* Task item: Print nothing but the lines below starting at the line that holds "To stop FreeFlight" and ending at the line that holds "## Prepare phone", including both, each exactly as written.

(Dataset entries)
□ □ □

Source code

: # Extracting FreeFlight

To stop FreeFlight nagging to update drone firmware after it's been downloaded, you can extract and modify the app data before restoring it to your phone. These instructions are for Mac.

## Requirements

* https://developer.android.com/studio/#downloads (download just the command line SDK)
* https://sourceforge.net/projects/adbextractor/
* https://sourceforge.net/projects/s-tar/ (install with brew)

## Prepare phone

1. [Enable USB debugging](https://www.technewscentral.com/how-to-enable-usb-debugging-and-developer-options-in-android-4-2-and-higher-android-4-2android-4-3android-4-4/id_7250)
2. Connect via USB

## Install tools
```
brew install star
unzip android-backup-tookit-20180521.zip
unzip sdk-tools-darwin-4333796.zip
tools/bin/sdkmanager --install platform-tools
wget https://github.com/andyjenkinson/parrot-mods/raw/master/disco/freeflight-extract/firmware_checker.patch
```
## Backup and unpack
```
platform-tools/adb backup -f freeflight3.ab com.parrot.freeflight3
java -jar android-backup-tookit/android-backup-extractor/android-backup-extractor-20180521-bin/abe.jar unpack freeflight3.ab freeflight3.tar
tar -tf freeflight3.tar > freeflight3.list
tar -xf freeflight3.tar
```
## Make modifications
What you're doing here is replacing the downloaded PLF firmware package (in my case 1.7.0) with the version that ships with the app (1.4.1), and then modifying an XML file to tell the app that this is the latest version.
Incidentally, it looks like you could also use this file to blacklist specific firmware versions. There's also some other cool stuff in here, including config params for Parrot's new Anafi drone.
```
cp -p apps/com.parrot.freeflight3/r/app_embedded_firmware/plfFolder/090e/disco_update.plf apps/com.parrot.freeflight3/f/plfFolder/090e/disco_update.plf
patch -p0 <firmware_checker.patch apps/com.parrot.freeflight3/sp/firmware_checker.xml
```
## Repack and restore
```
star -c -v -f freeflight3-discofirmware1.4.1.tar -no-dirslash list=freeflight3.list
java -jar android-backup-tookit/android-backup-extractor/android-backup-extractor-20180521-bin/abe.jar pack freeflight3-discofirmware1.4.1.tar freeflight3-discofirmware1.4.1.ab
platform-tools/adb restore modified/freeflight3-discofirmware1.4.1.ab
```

□ □ □

* Solution to this task:
To stop FreeFlight nagging to update drone firmware after it's been downloaded, you can extract and modify the app data before restoring it to your phone. These instructions are for Mac.

## Requirements

* https://developer.android.com/studio/#downloads (download just the command line SDK)
* https://sourceforge.net/projects/adbextractor/
* https://sourceforge.net/projects/s-tar/ (install with brew)

## Prepare phone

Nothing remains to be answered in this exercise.